Erik Blauberg:  A lot of everything I have to say. You’re absolutely right. There are a lot of dietary needs out there and restrictions that people have and sometimes it gets very complicated.  Sometimes if I’m working back in the kitchen, one of the wait staff will bring a note in and hand it to me and say this is what I can eat and this is what I can’t eat.  So, that’s to the extent that people are as far as demands go.  Typically, it’s hard to tell.  If someone says you’re allergic to this that and the other, I always like to be on the careful side.  I basically tell them whatever we have, ask what they usually eat.  At that point, this is what we have on the menu and we can pick and choose through this.  I have special grains and things that aren’t on the menu, what would you like?  I have them suggest to me and then at that point I run with it.

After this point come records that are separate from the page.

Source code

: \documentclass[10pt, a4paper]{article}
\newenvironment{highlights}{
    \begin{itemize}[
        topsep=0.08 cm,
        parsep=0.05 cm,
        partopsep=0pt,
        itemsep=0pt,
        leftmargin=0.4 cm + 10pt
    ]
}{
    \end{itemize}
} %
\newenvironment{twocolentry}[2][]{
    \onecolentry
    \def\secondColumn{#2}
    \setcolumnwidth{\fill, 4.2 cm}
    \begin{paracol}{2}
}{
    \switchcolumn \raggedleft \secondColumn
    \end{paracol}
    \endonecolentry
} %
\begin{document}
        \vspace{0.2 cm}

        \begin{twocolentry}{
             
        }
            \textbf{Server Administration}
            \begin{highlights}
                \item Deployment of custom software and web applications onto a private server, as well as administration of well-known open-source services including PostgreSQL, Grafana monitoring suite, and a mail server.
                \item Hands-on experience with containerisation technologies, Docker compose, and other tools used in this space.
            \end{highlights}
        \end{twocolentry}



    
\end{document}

Caryn Hartglass:  That’s fun!  Now, you work with a lot of different restaurants and this can’t always be possible.  Some restaurants have more flexibility than others.  I imagine higher end restaurants have more flexibility with ingredients than some that are pretty much spitting out some pretty set recipes.

Erik Blauberg:  The restaurants that I work with, I make sure that they understand that, this is the chefs and the people that I work with, that it’s very important to listen to their customer’s needs, so whatever it takes to put together a dish that it’s important to bring those ingredients in.  And those ingredients, they are not expensive ingredients at all, it’s just keep a little of this, that, and the other in house so you’re able to put something together.  Because as you mentioned, there are a lot of people nowadays that have all of these dietary restrictions, so I make it certainly a priority to keep it in.

Caryn Hartglass:  Now you’ve worked all around the globe.  I think I read somewhere that you worked at Chez Bocuse.

Erik Blauberg:  Yes.

Caryn Hartglass:  My listeners probably have heard this story before because I shared it when Mitchell Davis of the Beard Foundation was on this show but in talking about giving the customer what they want, I lived in France in the early 1990’s.  It was a very different time and I’m sure lots of restaurants have changed since that time but we had called Chez Bocuse two weeks in advance and said can you feed a vegan?  Can you feed someone that doesn’t eat animal foods and they said, “Sure Sure,” in French of course “Venez, pas de problem!” and then a couple of days before we came we sent a fax reminding them and when we showed up, I was the only vegan in the party, but when we showed up, they didn’t know who we were and every course was a disaster.  Then at the end, the maitre d’ tried to explain that there were like twenty five chefs in the back and how could I possibly expect them to do anything like this.  Did you get that impression from Bocuse and the restaurant that they made specific food and you didn’t customize for the customer?

Erik Blauberg:  Well, I don’t want to say anything about Chef Bocuse in that regard but when I was there it was basically to keep my eyes open and my mouth shut.

Caryn Hartglass:  Certainly there was a lot of skill that I am sure you picked up.

Erik Blauberg:  Oh absolutely.  He was very impressive.  Frustrating at times but it was well worth it.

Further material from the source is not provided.